Please retype every record exactly as it appears, omitting the pictures.
————————
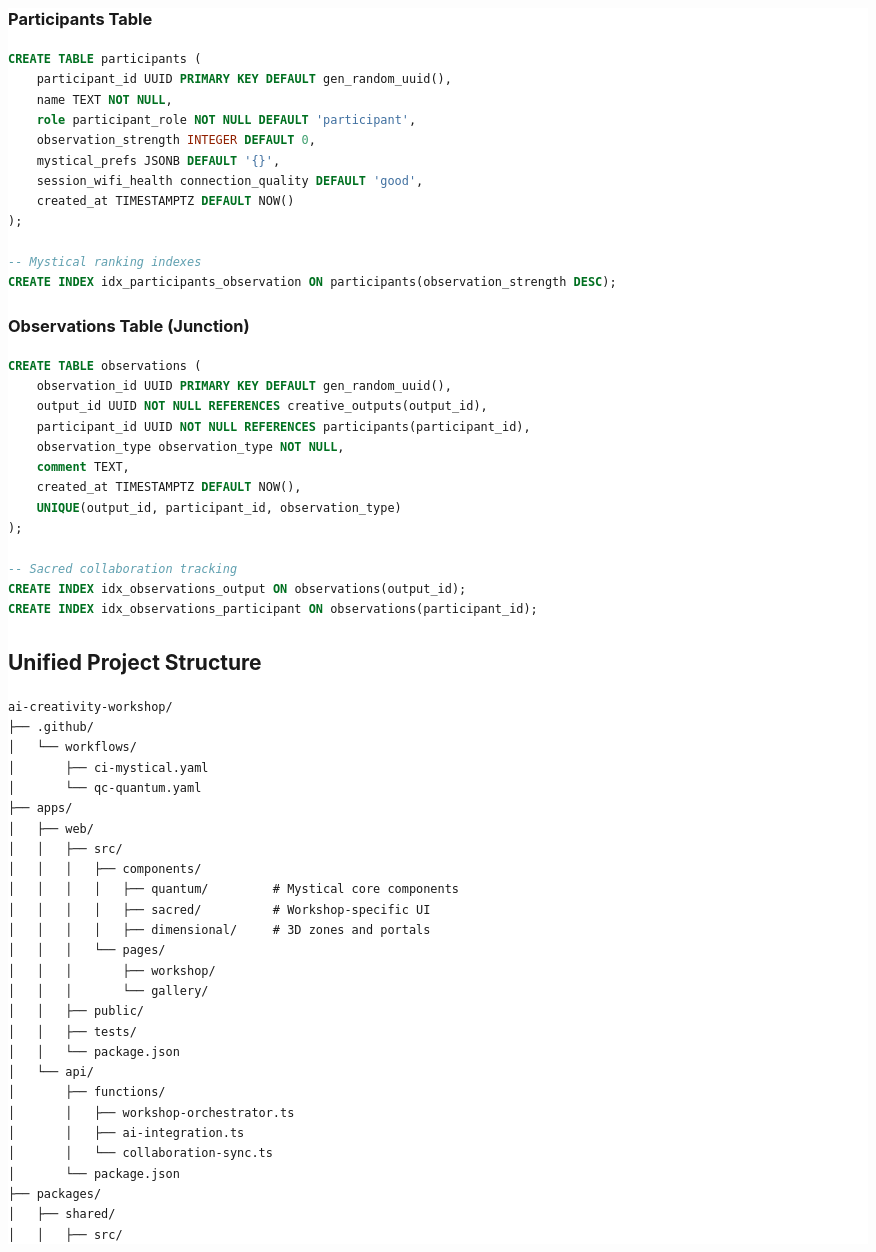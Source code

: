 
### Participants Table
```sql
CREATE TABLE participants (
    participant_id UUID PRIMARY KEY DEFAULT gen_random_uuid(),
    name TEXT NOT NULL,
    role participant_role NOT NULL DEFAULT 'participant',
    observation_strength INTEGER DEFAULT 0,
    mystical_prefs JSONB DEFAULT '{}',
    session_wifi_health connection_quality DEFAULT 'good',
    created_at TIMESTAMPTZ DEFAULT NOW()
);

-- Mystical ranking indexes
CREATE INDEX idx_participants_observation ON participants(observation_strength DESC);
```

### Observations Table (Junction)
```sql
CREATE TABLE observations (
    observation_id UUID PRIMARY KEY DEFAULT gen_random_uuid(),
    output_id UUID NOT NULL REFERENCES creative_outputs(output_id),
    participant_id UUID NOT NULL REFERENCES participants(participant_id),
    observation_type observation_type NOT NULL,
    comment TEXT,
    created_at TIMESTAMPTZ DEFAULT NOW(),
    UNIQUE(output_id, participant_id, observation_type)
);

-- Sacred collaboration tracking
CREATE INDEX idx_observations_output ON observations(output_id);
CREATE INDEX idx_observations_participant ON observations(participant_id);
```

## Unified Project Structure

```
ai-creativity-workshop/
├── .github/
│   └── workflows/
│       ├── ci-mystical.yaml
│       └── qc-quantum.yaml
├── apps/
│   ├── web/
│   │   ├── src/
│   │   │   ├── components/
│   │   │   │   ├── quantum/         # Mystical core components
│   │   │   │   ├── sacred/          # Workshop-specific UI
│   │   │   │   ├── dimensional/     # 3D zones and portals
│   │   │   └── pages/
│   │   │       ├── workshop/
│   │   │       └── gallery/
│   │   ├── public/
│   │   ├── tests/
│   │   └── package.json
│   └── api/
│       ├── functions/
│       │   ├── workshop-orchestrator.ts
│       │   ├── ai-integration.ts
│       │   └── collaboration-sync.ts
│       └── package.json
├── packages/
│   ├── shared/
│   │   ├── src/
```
————————
Answer to this problem:
Source code

: 
### Participants Table
```sql
CREATE TABLE participants (
    participant_id UUID PRIMARY KEY DEFAULT gen_random_uuid(),
    name TEXT NOT NULL,
    role participant_role NOT NULL DEFAULT 'participant',
    observation_strength INTEGER DEFAULT 0,
    mystical_prefs JSONB DEFAULT '{}',
    session_wifi_health connection_quality DEFAULT 'good',
    created_at TIMESTAMPTZ DEFAULT NOW()
);

-- Mystical ranking indexes
CREATE INDEX idx_participants_observation ON participants(observation_strength DESC);
```

### Observations Table (Junction)
```sql
CREATE TABLE observations (
    observation_id UUID PRIMARY KEY DEFAULT gen_random_uuid(),
    output_id UUID NOT NULL REFERENCES creative_outputs(output_id),
    participant_id UUID NOT NULL REFERENCES participants(participant_id),
    observation_type observation_type NOT NULL,
    comment TEXT,
    created_at TIMESTAMPTZ DEFAULT NOW(),
    UNIQUE(output_id, participant_id, observation_type)
);

-- Sacred collaboration tracking
CREATE INDEX idx_observations_output ON observations(output_id);
CREATE INDEX idx_observations_participant ON observations(participant_id);
```

## Unified Project Structure

```
ai-creativity-workshop/
├── .github/
│   └── workflows/
│       ├── ci-mystical.yaml
│       └── qc-quantum.yaml
├── apps/
│   ├── web/
│   │   ├── src/
│   │   │   ├── components/
│   │   │   │   ├── quantum/         # Mystical core components
│   │   │   │   ├── sacred/          # Workshop-specific UI
│   │   │   │   ├── dimensional/     # 3D zones and portals
│   │   │   └── pages/
│   │   │       ├── workshop/
│   │   │       └── gallery/
│   │   ├── public/
│   │   ├── tests/
│   │   └── package.json
│   └── api/
│       ├── functions/
│       │   ├── workshop-orchestrator.ts
│       │   ├── ai-integration.ts
│       │   └── collaboration-sync.ts
│       └── package.json
├── packages/
│   ├── shared/
│   │   ├── src/
```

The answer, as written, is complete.